WORK ITEM:
Output only the lines below from the one containing "que os participantes" to the one containing "possíveis em um", exactly as written, both ends kept.

PROVIDED DATA:

- - - - -

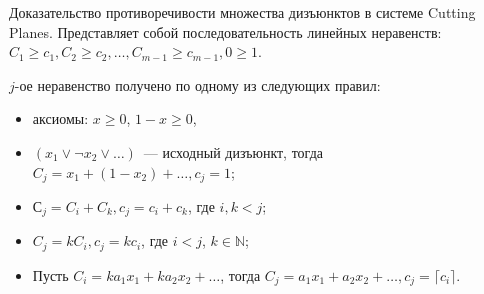 

\setcounter{curtask}{15}







\begin{definition*}
    Доказательство противоречивости множества дизъюнктов в системе Cutting Planes. Представляет собой
    последовательность линейных неравенств:
    $C_1 \ge c_1, C_2 \ge c_2, \dots, C_{m - 1} \ge c_{m - 1}, 0 \ge 1$.

    $j$-ое неравенство получено по одному из следующих правил:
    \begin{itemize}
        \item аксиомы: $x \ge 0$, $1 - x \ge 0$,
	    \item $(x_1 \lor \neg x_2 \lor \dots)$~--- исходный дизъюнкт, тогда
    		$C_j = x_1 + (1 - x_2) + \dots, c_j = 1$;
        \item $С_j = C_i + C_k, c_j = c_i + c_k$, где $i, k < j$;
		\item $C_j = k C_i, c_j = k c_i$, где $i < j$, $k \in \mathbb{N}$;
        \item Пусть $C_i = k a_1 x_1 + k a_2 x_2 + \dots$, тогда $C_j = a_1 x_1 +
    		a_2 x_2 + \dots, c_j =  \lceil c_i \rceil$.
    \end{itemize}
\end{definition*}






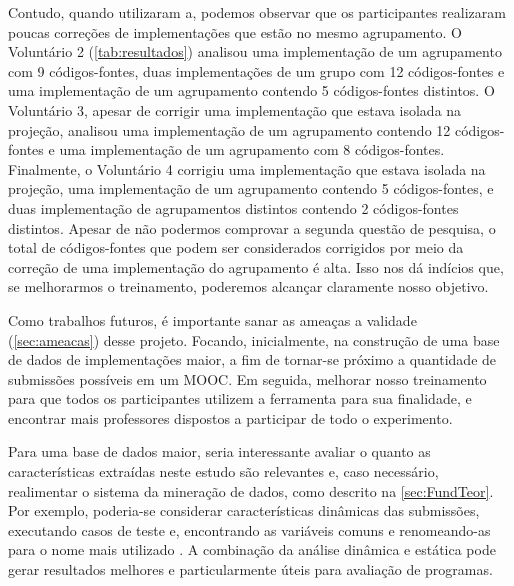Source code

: 	Contudo, quando utilizaram a, podemos observar
	que os participantes realizaram poucas correções de implementações que estão no
	mesmo agrupamento. O Voluntário 2 (\cref{tab:resultados}) analisou uma implementação
	de um agrupamento com 9 códigos-fontes, duas implementações de um grupo com 12
	códigos-fontes e uma implementação de um agrupamento contendo 5 códigos-fontes
	distintos. O Voluntário 3, apesar de corrigir uma implementação que estava isolada
	na projeção, analisou uma implementação de um agrupamento contendo 12 códigos-fontes
	e uma implementação de um agrupamento com 8 códigos-fontes. Finalmente, o Voluntário 4
	corrigiu uma implementação que estava isolada na projeção, uma implementação de
	um agrupamento contendo 5 códigos-fontes, e duas implementação de agrupamentos
	distintos contendo 2 códigos-fontes distintos. Apesar de não podermos comprovar
	a segunda questão de pesquisa, o total de códigos-fontes que podem ser considerados
	corrigidos por meio da correção de uma implementação do agrupamento é alta. Isso
	nos dá indícios que, se melhorarmos	o treinamento, poderemos alcançar claramente
	nosso objetivo.
	
	
	Como trabalhos futuros, é importante sanar as ameaças a validade (\cref{sec:ameacas})
	desse projeto. Focando, inicialmente, na construção de uma base de dados de
	implementações maior, a fim de tornar-se próximo a quantidade de submissões
	possíveis em um \acs{MOOC}. Em seguida, melhorar nosso treinamento para que
	todos os participantes utilizem a ferramenta para sua finalidade, e encontrar
	mais professores dispostos a participar de todo o experimento.
	
	Para uma base de dados maior, seria interessante avaliar o quanto as características
	extraídas neste estudo são relevantes e, caso necessário, realimentar o
	sistema da mineração de dados, como descrito na \cref{sec:FundTeor}. Por
	exemplo, poderia-se considerar características dinâmicas das submissões, executando
	casos de teste e, encontrando as variáveis
	comuns e renomeando-as para o nome mais utilizado \cite{Glassman:2015}.
	A combinação da análise dinâmica e estática pode gerar resultados melhores e
	particularmente úteis para avaliação de programas.
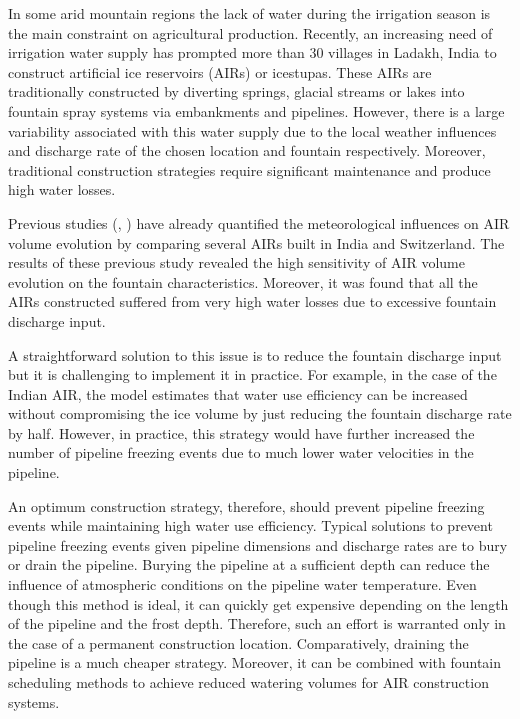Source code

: \documentclass[tc, manuscript]{copernicus}
\begin{document}
\introduction

In some arid mountain regions the lack of water during the irrigation season is the main constraint on
agricultural production. Recently, an increasing need of irrigation water supply has prompted more than 30
villages in Ladakh, India to construct artificial ice reservoirs (AIRs) or icestupas. These AIRs are
traditionally constructed by diverting springs, glacial streams or lakes into fountain spray systems via
embankments and pipelines. However, there is a large variability associated with this water supply due to the
local weather influences and discharge rate of the chosen location and fountain respectively. Moreover,
traditional construction strategies require significant maintenance and produce high water losses.

Previous studies (\citep{balasubramanianInfluenceMeteorologicalConditions2022},
\citep{oerlemansBriefCommunicationGrowth2021}) have already quantified the meteorological influences on AIR
volume evolution by comparing several AIRs built in India and Switzerland. The results of these previous study
revealed the high sensitivity of AIR volume evolution on the fountain characteristics. Moreover, it was found
that all the AIRs constructed suffered from very high water losses due to excessive fountain discharge input. 

A straightforward solution to this issue is to reduce the fountain discharge input but it is challenging to
implement it in practice. For example, in the case of the Indian AIR, the model estimates that water use
efficiency can be increased without compromising the ice volume by just reducing the fountain discharge rate by
half. However, in practice, this strategy would have further increased the number of pipeline freezing events
due to much lower water velocities in the pipeline. 

An optimum construction strategy, therefore, should prevent pipeline freezing events while maintaining high
water use efficiency. Typical solutions to prevent pipeline freezing events given pipeline dimensions and
discharge rates are to bury or drain the pipeline. Burying the pipeline at a sufficient depth can reduce the
influence of atmospheric conditions on the pipeline water temperature. Even though this method is ideal, it can
quickly get expensive depending on the length of the pipeline and the frost depth. Therefore, such an effort is
warranted only in the case of a permanent construction location. Comparatively, draining the pipeline is a much
cheaper strategy. Moreover, it can be combined with fountain scheduling methods to achieve reduced watering
volumes for AIR construction systems.
\end{document}
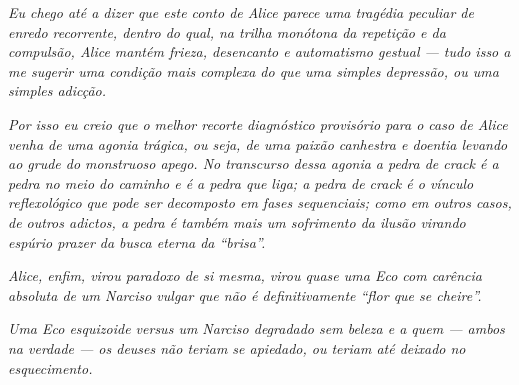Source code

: \emph{Eu chego até a dizer que este conto de Alice parece uma tragédia
peculiar de enredo recorrente, dentro do qual, na trilha monótona da
repetição e da compulsão, Alice mantém frieza, desencanto e automatismo gestual --- tudo isso a me sugerir uma condição mais complexa do que
uma simples depressão, ou uma simples adicção.}

\emph{Por isso eu creio que o melhor recorte diagnóstico provisório para
o caso de Alice venha de uma agonia trágica, ou seja, de uma paixão
canhestra e doentia levando ao grude do monstruoso apego. No transcurso
dessa agonia a pedra de crack é a pedra no meio do caminho e é a pedra
que liga; a pedra de crack é o vínculo reflexológico que pode ser
decomposto em fases sequenciais; como em outros casos, de outros
adictos, a pedra é também mais um sofrimento da ilusão virando espúrio
prazer da busca eterna da ``brisa''.}

\emph{Alice, enfim, virou paradoxo de si mesma, virou quase uma Eco com
carência absoluta de um Narciso vulgar que não é definitivamente ``flor
que se cheire''.}

\emph{Uma Eco esquizoide versus um Narciso degradado sem beleza e a quem
--- ambos na verdade --- os deuses não teriam se apiedado, ou teriam até
deixado no esquecimento. ~}
\endgroup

- - - - -

WRITTEN RESPONSE:
	que os participantes realizaram poucas correções de implementações que estão no
	mesmo agrupamento. O Voluntário 2 (\cref{tab:resultados}) analisou uma implementação
	de um agrupamento com 9 códigos-fontes, duas implementações de um grupo com 12
	códigos-fontes e uma implementação de um agrupamento contendo 5 códigos-fontes
	distintos. O Voluntário 3, apesar de corrigir uma implementação que estava isolada
	na projeção, analisou uma implementação de um agrupamento contendo 12 códigos-fontes
	e uma implementação de um agrupamento com 8 códigos-fontes. Finalmente, o Voluntário 4
	corrigiu uma implementação que estava isolada na projeção, uma implementação de
	um agrupamento contendo 5 códigos-fontes, e duas implementação de agrupamentos
	distintos contendo 2 códigos-fontes distintos. Apesar de não podermos comprovar
	a segunda questão de pesquisa, o total de códigos-fontes que podem ser considerados
	corrigidos por meio da correção de uma implementação do agrupamento é alta. Isso
	nos dá indícios que, se melhorarmos	o treinamento, poderemos alcançar claramente
	nosso objetivo.
	
	
	Como trabalhos futuros, é importante sanar as ameaças a validade (\cref{sec:ameacas})
	desse projeto. Focando, inicialmente, na construção de uma base de dados de
	implementações maior, a fim de tornar-se próximo a quantidade de submissões
	possíveis em um \acs{MOOC}. Em seguida, melhorar nosso treinamento para que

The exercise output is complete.